Le fardeau de l’obésité
« L’obésité provoque chaque année plus de 20 000 décès dus à des problèmes cardiovasculaires, ce qui équivaut à 10 % des 220 000 décès dus aux maladies cardiaques qui sont encore enregistrés chaque année en Italie : certaines études réalisées aux États-Unis montrent que la mortalité par cardiopathie ischémique liée à l’obésité a plus que triplé en 15 ans, soulignant une tendance inquiétante – rapporte-t-il. Pasquale Perrone Filardi, Président du SIC et directeur du département de sciences biomédicales avancées de l’Université Federico II de Naples -. Les kilos en trop, surtout s’ils se déposent autour de l’abdomen et sont donc métaboliquement plus dangereux, seraient responsables de l’apparition de la moitié des maladies cardiaques. Non seulement les crises cardiaques et les accidents vasculaires cérébraux, mais aussi l’insuffisance cardiaque et la fibrillation auriculaire dépendent de l’excès de poids, qui touchent 4 Italiens sur 10 obèses ou en surpoids, souvent pendant de nombreuses années, avec une plus grande probabilité de développer des complications cardiovasculaires pour chaque année vécue avec un excès de poids ».
Un nouvel objectif de soins
En bref, l’obésité devient de plus en plus une cible thérapeutique pour la prévention des maladies cardiaques, grâce aux classes innovantes de médicaments anti-obésité qui démontrent des bénéfices qui vont au-delà du traitement de l’excès de poids, avec une réduction significative de l’incidence des crises cardiaques et des accidents vasculaires cérébraux. Il le remarque Gianfranco Sinagraélu président de la Société Italienne de Cardiologie et directeur de l’École de Spécialisation et de la Structure Complexe de Cardiologie de l’Université de Trieste.

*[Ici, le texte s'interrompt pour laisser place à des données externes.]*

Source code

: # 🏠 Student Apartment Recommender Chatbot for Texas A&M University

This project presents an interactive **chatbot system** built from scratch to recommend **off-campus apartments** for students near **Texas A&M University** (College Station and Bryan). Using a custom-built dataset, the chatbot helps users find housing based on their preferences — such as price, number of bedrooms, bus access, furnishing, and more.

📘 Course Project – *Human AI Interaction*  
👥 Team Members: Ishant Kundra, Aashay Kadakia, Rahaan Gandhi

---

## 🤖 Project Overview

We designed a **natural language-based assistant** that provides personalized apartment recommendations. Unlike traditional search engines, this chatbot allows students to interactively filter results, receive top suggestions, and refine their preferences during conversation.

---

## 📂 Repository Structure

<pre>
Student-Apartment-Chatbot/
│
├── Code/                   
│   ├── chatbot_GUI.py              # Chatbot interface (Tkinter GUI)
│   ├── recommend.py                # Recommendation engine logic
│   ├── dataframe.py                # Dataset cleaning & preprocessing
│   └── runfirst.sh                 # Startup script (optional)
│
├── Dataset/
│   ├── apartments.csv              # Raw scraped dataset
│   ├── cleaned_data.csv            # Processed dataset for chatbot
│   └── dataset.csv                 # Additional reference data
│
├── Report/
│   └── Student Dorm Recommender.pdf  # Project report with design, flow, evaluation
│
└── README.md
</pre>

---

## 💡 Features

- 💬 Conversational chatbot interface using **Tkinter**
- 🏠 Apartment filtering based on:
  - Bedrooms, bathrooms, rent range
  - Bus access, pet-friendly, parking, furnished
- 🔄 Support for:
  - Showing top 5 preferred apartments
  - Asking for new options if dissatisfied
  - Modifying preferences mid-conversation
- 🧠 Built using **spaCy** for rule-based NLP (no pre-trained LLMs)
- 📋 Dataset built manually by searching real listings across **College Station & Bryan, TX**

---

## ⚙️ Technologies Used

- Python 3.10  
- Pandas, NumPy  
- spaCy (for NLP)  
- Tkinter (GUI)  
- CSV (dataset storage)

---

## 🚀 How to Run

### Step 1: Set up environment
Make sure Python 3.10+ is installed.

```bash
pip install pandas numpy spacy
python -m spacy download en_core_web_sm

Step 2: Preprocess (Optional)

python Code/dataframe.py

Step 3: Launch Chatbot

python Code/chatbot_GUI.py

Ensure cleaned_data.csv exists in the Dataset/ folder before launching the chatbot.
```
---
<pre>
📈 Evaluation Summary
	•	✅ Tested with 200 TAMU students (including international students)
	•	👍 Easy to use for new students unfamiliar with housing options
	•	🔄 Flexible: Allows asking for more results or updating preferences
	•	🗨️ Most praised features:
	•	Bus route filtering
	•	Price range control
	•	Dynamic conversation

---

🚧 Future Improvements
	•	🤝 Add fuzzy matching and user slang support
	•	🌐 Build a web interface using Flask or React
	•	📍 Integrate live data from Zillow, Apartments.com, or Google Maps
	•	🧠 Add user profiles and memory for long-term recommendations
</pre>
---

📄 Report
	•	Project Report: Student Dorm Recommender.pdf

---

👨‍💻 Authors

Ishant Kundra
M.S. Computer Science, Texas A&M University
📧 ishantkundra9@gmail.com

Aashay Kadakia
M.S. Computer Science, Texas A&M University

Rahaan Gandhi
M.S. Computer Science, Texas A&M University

« Précisément en raison de l’efficacité cardiaque enregistrée par ces médicaments dans des études récentes, avec une réduction du risque d’accidents cardiovasculaires jusqu’à 40% – dit l’expert -, ouvrir leur remboursement aux patients cardiaques, et non à ceux qui veulent les prendre comme traitement esthétique d’amincissement, signifie garantir l’égalité d’accès au traitement pour une catégorie de patients réellement à risque. services contre l’obésité et les maladies mortelles qu’elle provoque ».
L’éducation à l’école
La lutte contre l’obésité doit commencer dès le plus jeune âge car c’est un problème sanitaire et social qui affecte la prévention qui doit être faite chez les enfants car l’Italie est le pire pays européen en termes d’incidence de l’obésité chez les enfants. Se souvenir c’est Francesco Barillaprésident de la Fondation « Il Cuore Noi » de la Société italienne de cardiologie, qui souligne la nécessité « d’une politique visant à inclure des heures obligatoires d’éducation nutritionnelle, dès les écoles primaires ». Un thème décisif parmi les priorités du Plan stratégique national pour la santé cardiovasculaire, développé par la Fédération italienne de cardiologie (FIC) en collaboration avec le SIC et l’Association nationale des cardiologues (ANMCO).